### Work required
Please state how many lines in the records below contain the word "events"; the number alone is the answer.

Start of Block

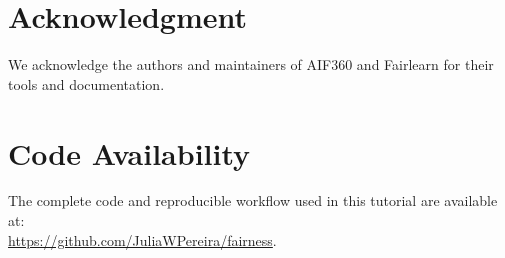 \section*{Acknowledgment}
We acknowledge the authors and maintainers of AIF360 and Fairlearn for their tools and documentation.

\section*{Code Availability}

The complete code and reproducible workflow used in this tutorial are available at: \\  
\url{https://github.com/JuliaWPereira/fairness}.
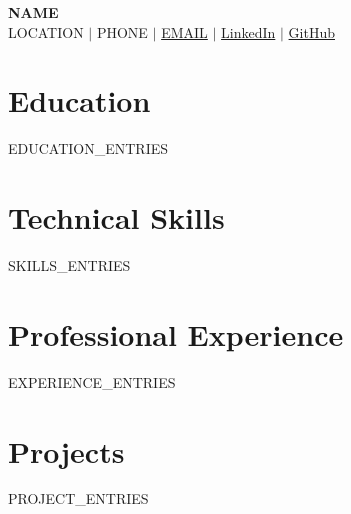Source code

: \documentclass[letterpaper,10pt]{article}
\newcommand{\resumeSubHeadingListStart}{\begin{itemize}[leftmargin=0in, label={}]}
\newcommand{\resumeSubHeadingListEnd}{\end{itemize}}
\newcommand{\resumeItemListStart}{\begin{itemize}[leftmargin=0.15in]}
\newcommand{\resumeItemListEnd}{\end{itemize}\vspace{-5pt}}
\begin{document}
\begin{center}
    {\LARGE \scshape \bfseries {{NAME}} } \\[3pt]
    {{LOCATION}} $\mid$
    {{PHONE}} $\mid$
    \href{mailto:{{EMAIL}}}{{{EMAIL}}} $\mid$
    \href{{{LINKEDIN_URL}}}{LinkedIn} $\mid$
    \href{{{GITHUB_URL}}}{GitHub}
\end{center}

\section{Education}
\resumeSubHeadingListStart
  {{EDUCATION_ENTRIES}}
\resumeSubHeadingListEnd

\section{Technical Skills}
\resumeItemListStart
  {{SKILLS_ENTRIES}}
\resumeItemListEnd

\section{Professional Experience}
\resumeSubHeadingListStart
  {{EXPERIENCE_ENTRIES}}
\resumeSubHeadingListEnd

\section{Projects}
\resumeSubHeadingListStart
  {{PROJECT_ENTRIES}}
\resumeSubHeadingListEnd
\end{document}
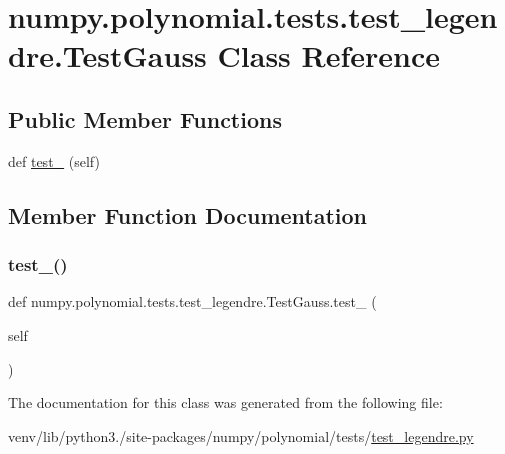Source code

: \hypertarget{classnumpy_1_1polynomial_1_1tests_1_1test__legendre_1_1TestGauss}{}\section{numpy.\+polynomial.\+tests.\+test\+\_\+legendre.\+Test\+Gauss Class Reference}
\label{classnumpy_1_1polynomial_1_1tests_1_1test__legendre_1_1TestGauss}
\subsection*{Public Member Functions}
\begin{DoxyCompactItemize}
\item 
def \hyperlink{classnumpy_1_1polynomial_1_1tests_1_1test__legendre_1_1TestGauss_a87f8cda9d4745eb8d850d56d8ca9d74e}{test\+\_} (self)
\end{DoxyCompactItemize}


\subsection{Member Function Documentation}
\mbox{\label{classnumpy_1_1polynomial_1_1tests_1_1test__legendre_1_1TestGauss_a87f8cda9d4745eb8d850d56d8ca9d74e}} 
\subsubsection{\texorpdfstring{test\+\_()}{test\_100()}}
{\footnotesize\ttfamily def numpy.\+polynomial.\+tests.\+test\+\_\+legendre.\+Test\+Gauss.\+test\+\_ (\begin{DoxyParamCaption}\item[{}]{self }\end{DoxyParamCaption})}



The documentation for this class was generated from the following file\+:\begin{DoxyCompactItemize}
\item 
venv/lib/python3./site-\/packages/numpy/polynomial/tests/\hyperlink{test__legendre_8py}{test\+\_\+legendre.\+py}\end{DoxyCompactItemize}
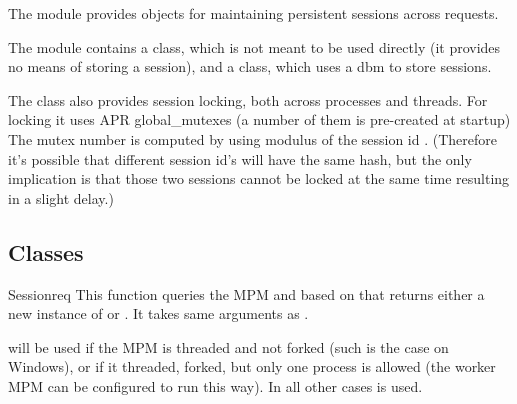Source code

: The  module provides objects for maintaining persistent
sessions across requests.

The module contains a  class, which is not meant to
be used directly (it provides no means of storing a session), and a
 class, which uses a dbm to store sessions. 

The  class also provides session locking, both
across processes and threads. For locking it uses APR global_mutexes
(a number of them is pre-created at startup) The mutex number is
computed by using modulus of the session id
. (Therefore it's possible that different session
id's will have the same hash, but the only implication is that those
two sessions cannot be locked at the same time resulting in a slight
delay.)

\subsection{Classes\label{pyapi-sess-classes}}

\begin{funcdesc}{Session}{req}
  This function queries the MPM and based on that returns either a new
  instance of  or . It takes
  same arguments as .

   will be used if the MPM is threaded and not
  forked (such is the case on Windows), or if it threaded, forked, but
  only one process is allowed (the worker MPM can be configured to run
  this way). In all other cases  is used.
\end{funcdesc}


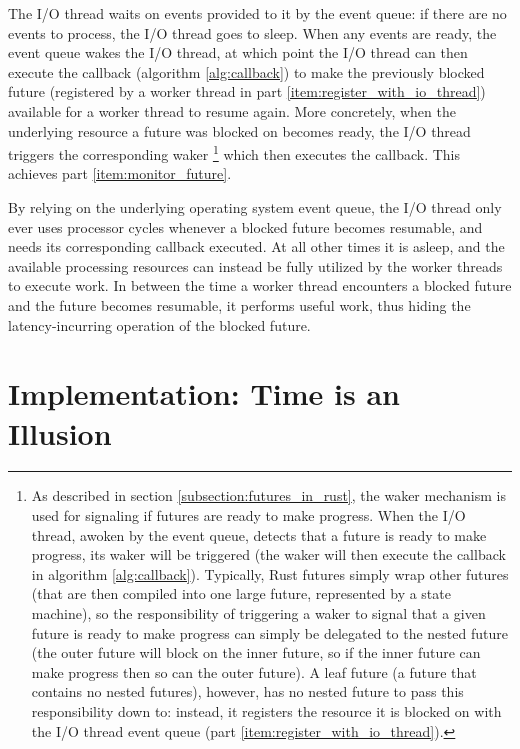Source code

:\documentclass[bsc,frontabs,singlespacing,parskip,deptreport,normalheadings]{infthesis}
\begin{document}
The I/O thread waits on events provided to it by the event queue: if there are
no events to process, the I/O thread goes to sleep. When any events are ready,
the event queue wakes the I/O thread, at which point the I/O thread can then
execute the callback (algorithm \ref{alg:callback}) to make the previously
blocked future (registered by a worker thread in part
\ref{item:register_with_io_thread}) available for a worker thread to resume
again. More concretely, when the underlying resource a future was blocked on
becomes ready, the I/O thread triggers the corresponding waker \footnote{ As
    described in section \ref{subsection:futures_in_rust}, the waker mechanism
    is used for signaling if futures are ready to make progress. When the I/O
    thread, awoken by the event queue, detects that a future is ready to make
    progress, its waker will be triggered (the waker will then execute the
    callback in algorithm \ref{alg:callback}). Typically, Rust futures simply
    wrap other futures (that are then compiled into one large future,
    represented by a state machine), so the responsibility of triggering a waker
    to signal that a given future is ready to make progress can simply be
    delegated to the nested future (the outer future will block on the inner
    future, so if the inner future can make progress then so can the outer
    future). A leaf future (a future that contains no nested futures), however,
has no nested future to pass this responsibility down to: instead, it registers
the resource it is blocked on with the I/O thread event queue (part
\ref{item:register_with_io_thread}).} which then executes the callback. This
achieves part \ref{item:monitor_future}.

By relying on the underlying operating system event queue, the I/O thread only
ever uses processor cycles whenever a blocked future becomes resumable, and
needs its corresponding callback executed. At all other times it is asleep, and
the available processing resources can instead be fully utilized by the worker
threads to execute work. In between the time a worker thread encounters a
blocked future and the future becomes resumable, it performs useful work, thus
hiding the latency-incurring operation of the blocked future.


\chapter{Implementation: Time is an Illusion}
\end{document}

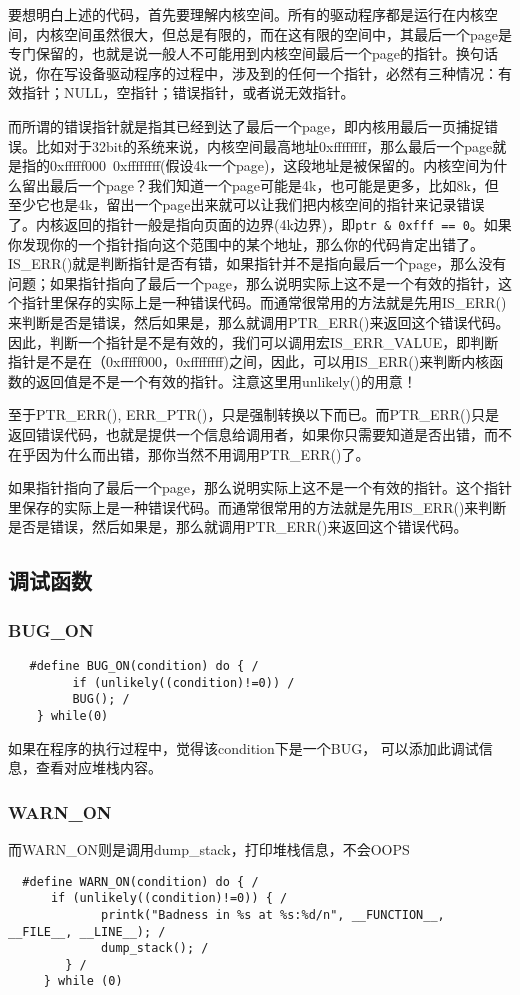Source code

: 				要想明白上述的代码，首先要理解内核空间。所有的驱动程序都是运行在内核空间，内核空间虽然很大，但总是有限的，而在这有限的空间中，其最后一个page是专门保留的，也就是说一般人不可能用到内核空间最后一个page的指针。换句话说，你在写设备驱动程序的过程中，涉及到的任何一个指针，必然有三种情况：有效指针；NULL，空指针；错误指针，或者说无效指针。

				而所谓的错误指针就是指其已经到达了最后一个page，即内核用最后一页捕捉错误。比如对于32bit的系统来说，内核空间最高地址0xffffffff，那么最后一个page就是指的0xfffff000~0xffffffff(假设4k一个page)，这段地址是被保留的。内核空间为什么留出最后一个page？我们知道一个page可能是4k，也可能是更多，比如8k，但至少它也是4k，留出一个page出来就可以让我们把内核空间的指针来记录错误了。内核返回的指针一般是指向页面的边界(4k边界)，即\texttt{ptr & 0xfff == 0}。如果你发现你的一个指针指向这个范围中的某个地址，那么你的代码肯定出错了。IS\_ERR()就是判断指针是否有错，如果指针并不是指向最后一个page，那么没有问题；如果指针指向了最后一个page，那么说明实际上这不是一个有效的指针，这个指针里保存的实际上是一种错误代码。而通常很常用的方法就是先用IS\_ERR()来判断是否是错误，然后如果是，那么就调用PTR\_ERR()来返回这个错误代码。因此，判断一个指针是不是有效的，我们可以调用宏IS\_ERR\_VALUE，即判断指针是不是在（0xfffff000，0xffffffff)之间，因此，可以用IS\_ERR()来判断内核函数的返回值是不是一个有效的指针。注意这里用unlikely()的用意！

				至于PTR\_ERR(), ERR\_PTR()，只是强制转换以下而已。而PTR\_ERR()只是返回错误代码，也就是提供一个信息给调用者，如果你只需要知道是否出错，而不在乎因为什么而出错，那你当然不用调用PTR\_ERR()了。

				如果指针指向了最后一个page，那么说明实际上这不是一个有效的指针。这个指针里保存的实际上是一种错误代码。而通常很常用的方法就是先用IS\_ERR()来判断是否是错误，然后如果是，那么就调用PTR\_ERR()来返回这个错误代码。
		\subsection{调试函数}
			\subsubsection{BUG\_ON}
\begin{verbatim}
   #define BUG_ON(condition) do { /
         if (unlikely((condition)!=0)) /
         BUG(); /
    } while(0)
\end{verbatim}
    			如果在程序的执行过程中，觉得该condition下是一个BUG，
				可以添加此调试信息，查看对应堆栈内容。
			\subsubsection{WARN\_ON}			
    			而WARN\_ON则是调用dump\_stack，打印堆栈信息，不会OOPS
\begin{verbatim}
  #define WARN_ON(condition) do { /
      if (unlikely((condition)!=0)) { /
             printk("Badness in %s at %s:%d/n", __FUNCTION__, __FILE__, __LINE__); /
             dump_stack(); /
        } /
     } while (0)
\end{verbatim}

End of Block

### Reply
2